> What needs to be done: Whenever a line below holds the word "align", count it; please give only the final number.

(Beginning of Records shown)

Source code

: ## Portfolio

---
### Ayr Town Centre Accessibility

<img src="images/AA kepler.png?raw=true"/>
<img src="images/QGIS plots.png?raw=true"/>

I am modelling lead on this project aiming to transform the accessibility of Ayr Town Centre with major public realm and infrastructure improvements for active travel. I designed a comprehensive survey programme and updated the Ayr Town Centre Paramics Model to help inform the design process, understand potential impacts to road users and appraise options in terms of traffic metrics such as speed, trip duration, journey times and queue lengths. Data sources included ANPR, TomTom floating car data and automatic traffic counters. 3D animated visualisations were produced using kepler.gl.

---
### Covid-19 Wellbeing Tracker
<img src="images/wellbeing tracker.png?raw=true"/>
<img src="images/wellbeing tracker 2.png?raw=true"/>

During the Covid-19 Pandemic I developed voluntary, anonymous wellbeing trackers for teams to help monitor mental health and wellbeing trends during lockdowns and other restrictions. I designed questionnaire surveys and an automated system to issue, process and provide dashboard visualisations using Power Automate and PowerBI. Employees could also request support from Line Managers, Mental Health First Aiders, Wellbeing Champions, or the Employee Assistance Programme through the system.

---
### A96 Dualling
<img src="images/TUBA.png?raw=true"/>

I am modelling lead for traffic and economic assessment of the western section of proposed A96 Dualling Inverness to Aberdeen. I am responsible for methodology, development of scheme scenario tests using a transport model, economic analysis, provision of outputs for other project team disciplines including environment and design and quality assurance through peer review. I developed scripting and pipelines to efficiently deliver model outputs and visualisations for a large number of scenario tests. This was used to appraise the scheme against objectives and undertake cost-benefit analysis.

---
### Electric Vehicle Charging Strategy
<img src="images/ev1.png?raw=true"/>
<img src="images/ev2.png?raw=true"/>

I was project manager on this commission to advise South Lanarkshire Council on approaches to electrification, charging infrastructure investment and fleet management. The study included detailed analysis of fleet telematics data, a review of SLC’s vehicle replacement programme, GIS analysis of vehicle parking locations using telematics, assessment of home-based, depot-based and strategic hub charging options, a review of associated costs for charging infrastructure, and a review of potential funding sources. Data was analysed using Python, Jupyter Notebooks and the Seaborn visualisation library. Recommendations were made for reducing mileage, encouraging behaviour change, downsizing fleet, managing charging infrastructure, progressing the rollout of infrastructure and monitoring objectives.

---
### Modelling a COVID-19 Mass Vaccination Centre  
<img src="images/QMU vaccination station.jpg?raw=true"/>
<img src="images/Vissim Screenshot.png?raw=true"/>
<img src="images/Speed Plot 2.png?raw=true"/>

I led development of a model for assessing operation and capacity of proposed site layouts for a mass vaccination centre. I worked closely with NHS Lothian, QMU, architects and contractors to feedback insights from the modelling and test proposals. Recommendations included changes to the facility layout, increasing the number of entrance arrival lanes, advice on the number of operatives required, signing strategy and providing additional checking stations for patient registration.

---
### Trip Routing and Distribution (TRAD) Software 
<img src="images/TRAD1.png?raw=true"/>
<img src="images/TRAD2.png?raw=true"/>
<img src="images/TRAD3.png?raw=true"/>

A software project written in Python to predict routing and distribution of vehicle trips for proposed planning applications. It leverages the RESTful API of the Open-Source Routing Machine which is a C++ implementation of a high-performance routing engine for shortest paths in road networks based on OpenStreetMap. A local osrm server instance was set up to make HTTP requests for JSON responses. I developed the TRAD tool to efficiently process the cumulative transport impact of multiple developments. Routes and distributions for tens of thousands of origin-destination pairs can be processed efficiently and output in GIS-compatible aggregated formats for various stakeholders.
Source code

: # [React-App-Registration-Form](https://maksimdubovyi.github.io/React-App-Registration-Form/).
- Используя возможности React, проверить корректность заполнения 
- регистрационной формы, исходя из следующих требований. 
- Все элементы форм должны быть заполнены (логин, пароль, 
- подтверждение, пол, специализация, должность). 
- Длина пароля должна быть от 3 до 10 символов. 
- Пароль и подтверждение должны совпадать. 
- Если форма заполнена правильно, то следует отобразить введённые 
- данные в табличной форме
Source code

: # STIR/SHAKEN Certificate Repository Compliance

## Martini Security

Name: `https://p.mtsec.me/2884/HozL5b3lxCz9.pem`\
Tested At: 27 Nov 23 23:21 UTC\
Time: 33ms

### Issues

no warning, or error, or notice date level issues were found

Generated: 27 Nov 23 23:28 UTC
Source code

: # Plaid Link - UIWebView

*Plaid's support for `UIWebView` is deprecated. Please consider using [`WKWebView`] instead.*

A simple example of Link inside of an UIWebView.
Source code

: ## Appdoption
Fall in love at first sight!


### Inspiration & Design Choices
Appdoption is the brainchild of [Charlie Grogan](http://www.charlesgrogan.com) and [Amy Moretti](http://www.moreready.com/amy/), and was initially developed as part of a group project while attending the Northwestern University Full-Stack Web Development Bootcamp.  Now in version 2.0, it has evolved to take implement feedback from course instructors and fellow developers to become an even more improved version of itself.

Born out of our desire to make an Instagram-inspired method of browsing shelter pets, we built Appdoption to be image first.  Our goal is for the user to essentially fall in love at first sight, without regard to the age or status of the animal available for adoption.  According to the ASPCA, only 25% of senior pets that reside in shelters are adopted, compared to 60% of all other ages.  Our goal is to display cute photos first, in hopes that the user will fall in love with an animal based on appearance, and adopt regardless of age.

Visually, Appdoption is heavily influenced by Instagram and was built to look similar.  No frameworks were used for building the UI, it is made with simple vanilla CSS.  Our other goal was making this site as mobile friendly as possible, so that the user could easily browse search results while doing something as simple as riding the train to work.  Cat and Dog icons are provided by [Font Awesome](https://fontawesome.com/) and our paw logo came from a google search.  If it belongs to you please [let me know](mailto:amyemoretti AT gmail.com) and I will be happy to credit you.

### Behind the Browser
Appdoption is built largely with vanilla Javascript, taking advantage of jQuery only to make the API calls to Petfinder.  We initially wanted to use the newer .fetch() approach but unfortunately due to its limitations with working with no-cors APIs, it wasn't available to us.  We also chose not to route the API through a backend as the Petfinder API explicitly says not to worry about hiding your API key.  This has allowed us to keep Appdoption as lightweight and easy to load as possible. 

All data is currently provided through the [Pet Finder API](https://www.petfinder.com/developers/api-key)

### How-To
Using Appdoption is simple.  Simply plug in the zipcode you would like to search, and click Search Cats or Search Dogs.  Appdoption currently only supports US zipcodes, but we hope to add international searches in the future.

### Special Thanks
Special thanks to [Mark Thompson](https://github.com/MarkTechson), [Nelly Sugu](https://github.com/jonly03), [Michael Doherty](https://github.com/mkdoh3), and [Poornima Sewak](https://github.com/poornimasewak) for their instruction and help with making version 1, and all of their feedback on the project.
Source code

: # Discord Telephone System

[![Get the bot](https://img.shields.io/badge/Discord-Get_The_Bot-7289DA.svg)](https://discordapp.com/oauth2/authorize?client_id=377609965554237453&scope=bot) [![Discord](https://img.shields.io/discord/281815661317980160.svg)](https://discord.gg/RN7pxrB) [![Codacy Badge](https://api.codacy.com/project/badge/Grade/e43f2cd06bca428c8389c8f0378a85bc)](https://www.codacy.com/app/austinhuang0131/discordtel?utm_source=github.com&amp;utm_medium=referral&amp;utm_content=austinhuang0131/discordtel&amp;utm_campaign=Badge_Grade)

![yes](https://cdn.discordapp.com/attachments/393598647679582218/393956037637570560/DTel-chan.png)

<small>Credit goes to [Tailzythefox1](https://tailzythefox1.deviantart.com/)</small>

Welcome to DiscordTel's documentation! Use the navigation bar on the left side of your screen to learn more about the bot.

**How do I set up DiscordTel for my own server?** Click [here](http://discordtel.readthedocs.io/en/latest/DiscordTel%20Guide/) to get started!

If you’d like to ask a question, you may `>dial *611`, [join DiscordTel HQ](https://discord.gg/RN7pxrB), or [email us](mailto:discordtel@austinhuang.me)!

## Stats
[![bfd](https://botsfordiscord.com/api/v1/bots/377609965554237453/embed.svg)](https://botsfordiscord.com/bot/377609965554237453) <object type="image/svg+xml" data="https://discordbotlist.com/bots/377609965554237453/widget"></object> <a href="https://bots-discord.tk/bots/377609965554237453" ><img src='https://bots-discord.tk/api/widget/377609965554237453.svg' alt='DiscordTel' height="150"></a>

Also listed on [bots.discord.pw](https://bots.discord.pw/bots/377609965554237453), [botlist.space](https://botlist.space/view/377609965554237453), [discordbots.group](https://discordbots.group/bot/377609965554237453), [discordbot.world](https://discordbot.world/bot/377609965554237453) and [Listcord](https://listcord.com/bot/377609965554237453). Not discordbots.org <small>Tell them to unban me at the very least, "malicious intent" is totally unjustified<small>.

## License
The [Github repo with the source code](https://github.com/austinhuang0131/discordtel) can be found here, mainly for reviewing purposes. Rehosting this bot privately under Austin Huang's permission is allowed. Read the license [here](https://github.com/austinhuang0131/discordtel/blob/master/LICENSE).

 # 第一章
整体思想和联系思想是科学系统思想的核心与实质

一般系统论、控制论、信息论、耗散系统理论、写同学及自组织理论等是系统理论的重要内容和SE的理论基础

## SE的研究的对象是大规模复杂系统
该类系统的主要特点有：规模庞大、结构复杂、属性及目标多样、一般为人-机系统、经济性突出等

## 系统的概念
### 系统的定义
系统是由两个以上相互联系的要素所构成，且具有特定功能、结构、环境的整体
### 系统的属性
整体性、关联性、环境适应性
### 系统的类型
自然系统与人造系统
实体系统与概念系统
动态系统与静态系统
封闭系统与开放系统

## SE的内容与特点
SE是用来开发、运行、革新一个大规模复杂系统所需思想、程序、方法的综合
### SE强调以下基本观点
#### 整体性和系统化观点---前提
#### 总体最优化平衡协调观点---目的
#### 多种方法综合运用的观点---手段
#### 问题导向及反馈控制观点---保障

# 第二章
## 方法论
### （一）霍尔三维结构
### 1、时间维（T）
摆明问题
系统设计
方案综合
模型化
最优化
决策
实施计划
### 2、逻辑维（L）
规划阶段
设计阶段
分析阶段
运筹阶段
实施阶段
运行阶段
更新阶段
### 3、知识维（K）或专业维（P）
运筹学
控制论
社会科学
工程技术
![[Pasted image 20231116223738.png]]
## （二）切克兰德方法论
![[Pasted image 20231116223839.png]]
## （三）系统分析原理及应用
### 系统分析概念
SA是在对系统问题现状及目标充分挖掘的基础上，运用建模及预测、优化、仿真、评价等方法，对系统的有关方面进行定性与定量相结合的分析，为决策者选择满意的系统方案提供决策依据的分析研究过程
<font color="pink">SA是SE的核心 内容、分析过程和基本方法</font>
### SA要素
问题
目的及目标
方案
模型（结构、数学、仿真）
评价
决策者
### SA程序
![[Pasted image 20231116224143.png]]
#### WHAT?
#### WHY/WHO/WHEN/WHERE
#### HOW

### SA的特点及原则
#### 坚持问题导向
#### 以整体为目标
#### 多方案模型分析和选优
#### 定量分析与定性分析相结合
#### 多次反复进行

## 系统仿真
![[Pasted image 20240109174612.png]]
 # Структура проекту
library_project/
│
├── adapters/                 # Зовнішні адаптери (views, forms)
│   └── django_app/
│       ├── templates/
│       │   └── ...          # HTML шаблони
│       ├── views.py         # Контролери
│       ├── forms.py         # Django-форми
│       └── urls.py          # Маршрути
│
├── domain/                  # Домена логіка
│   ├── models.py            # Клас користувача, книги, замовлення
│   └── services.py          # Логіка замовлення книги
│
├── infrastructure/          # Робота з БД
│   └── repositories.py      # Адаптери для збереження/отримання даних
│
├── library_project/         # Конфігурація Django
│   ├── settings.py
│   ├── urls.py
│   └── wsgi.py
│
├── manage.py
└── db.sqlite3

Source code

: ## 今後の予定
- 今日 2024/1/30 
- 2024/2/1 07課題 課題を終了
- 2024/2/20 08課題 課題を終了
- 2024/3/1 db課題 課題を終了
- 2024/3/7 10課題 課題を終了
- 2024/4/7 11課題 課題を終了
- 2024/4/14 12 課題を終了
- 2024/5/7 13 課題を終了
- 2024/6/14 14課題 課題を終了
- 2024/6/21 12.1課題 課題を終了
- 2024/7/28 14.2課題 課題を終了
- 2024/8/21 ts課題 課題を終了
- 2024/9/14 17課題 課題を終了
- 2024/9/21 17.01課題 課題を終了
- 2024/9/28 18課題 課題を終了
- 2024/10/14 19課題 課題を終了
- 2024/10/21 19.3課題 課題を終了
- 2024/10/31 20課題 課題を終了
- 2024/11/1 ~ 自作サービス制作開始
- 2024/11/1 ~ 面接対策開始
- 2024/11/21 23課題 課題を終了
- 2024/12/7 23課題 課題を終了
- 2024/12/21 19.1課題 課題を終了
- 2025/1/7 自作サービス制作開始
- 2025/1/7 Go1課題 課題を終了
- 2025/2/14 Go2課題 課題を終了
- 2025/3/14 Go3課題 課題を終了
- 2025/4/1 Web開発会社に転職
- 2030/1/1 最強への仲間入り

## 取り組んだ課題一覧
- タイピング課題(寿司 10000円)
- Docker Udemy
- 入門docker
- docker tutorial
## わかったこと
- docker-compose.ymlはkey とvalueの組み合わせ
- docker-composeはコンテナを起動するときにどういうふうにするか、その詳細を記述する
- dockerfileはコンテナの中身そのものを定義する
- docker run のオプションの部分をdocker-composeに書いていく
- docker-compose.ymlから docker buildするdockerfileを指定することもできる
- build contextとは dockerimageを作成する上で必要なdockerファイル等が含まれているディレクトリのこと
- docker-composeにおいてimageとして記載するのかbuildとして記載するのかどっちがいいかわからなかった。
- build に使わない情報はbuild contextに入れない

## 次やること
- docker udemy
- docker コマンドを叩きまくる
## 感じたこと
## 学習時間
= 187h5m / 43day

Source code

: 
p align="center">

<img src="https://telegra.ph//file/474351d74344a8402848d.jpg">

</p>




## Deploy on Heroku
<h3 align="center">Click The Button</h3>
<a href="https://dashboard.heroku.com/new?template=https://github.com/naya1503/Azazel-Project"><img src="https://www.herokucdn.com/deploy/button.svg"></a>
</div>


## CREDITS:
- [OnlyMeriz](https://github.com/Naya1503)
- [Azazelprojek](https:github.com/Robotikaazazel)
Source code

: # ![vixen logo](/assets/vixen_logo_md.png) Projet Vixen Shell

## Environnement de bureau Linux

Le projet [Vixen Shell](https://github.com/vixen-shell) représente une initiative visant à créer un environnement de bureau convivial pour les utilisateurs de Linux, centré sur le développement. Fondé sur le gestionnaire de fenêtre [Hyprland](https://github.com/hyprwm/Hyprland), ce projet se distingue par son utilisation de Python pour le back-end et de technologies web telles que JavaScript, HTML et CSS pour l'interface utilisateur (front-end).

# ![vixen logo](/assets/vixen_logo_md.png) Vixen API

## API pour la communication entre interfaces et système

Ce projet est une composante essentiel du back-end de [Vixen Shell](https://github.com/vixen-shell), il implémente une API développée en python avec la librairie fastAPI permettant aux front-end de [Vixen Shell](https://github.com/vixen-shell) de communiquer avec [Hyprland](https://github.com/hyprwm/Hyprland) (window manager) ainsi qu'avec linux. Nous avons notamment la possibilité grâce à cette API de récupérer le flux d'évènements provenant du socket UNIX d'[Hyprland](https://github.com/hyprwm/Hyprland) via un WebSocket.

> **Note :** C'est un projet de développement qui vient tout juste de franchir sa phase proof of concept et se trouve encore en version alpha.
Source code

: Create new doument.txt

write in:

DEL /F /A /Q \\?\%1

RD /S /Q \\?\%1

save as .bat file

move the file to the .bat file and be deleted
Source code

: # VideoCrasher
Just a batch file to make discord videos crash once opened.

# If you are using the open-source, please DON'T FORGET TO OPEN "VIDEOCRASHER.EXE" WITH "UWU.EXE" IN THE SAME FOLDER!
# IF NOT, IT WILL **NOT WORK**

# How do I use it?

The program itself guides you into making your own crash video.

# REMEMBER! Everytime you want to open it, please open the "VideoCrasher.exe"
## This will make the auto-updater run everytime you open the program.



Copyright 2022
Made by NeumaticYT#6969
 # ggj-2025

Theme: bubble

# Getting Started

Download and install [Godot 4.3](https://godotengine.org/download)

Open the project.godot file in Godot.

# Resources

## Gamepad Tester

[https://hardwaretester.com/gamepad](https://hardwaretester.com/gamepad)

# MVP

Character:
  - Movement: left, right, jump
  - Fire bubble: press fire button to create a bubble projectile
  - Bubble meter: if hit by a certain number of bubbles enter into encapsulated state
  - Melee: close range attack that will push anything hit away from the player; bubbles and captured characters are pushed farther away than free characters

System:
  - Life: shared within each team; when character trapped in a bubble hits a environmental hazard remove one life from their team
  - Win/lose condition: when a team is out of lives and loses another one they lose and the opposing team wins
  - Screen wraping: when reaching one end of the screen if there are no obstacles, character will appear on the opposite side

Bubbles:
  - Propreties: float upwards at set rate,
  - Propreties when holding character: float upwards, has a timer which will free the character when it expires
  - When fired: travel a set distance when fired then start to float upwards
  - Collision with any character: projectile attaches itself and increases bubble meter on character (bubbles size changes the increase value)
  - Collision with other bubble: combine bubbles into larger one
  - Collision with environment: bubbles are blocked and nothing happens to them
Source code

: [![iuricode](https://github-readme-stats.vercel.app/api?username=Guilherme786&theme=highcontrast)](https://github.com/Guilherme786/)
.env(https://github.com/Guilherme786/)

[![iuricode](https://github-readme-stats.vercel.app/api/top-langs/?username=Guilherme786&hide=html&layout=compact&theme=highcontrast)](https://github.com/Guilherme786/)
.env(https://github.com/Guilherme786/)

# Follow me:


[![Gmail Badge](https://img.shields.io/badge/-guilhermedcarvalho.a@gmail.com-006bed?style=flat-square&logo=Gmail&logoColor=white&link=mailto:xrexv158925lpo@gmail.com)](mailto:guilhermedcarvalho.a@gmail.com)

(End of Records shown)

> Response box: 2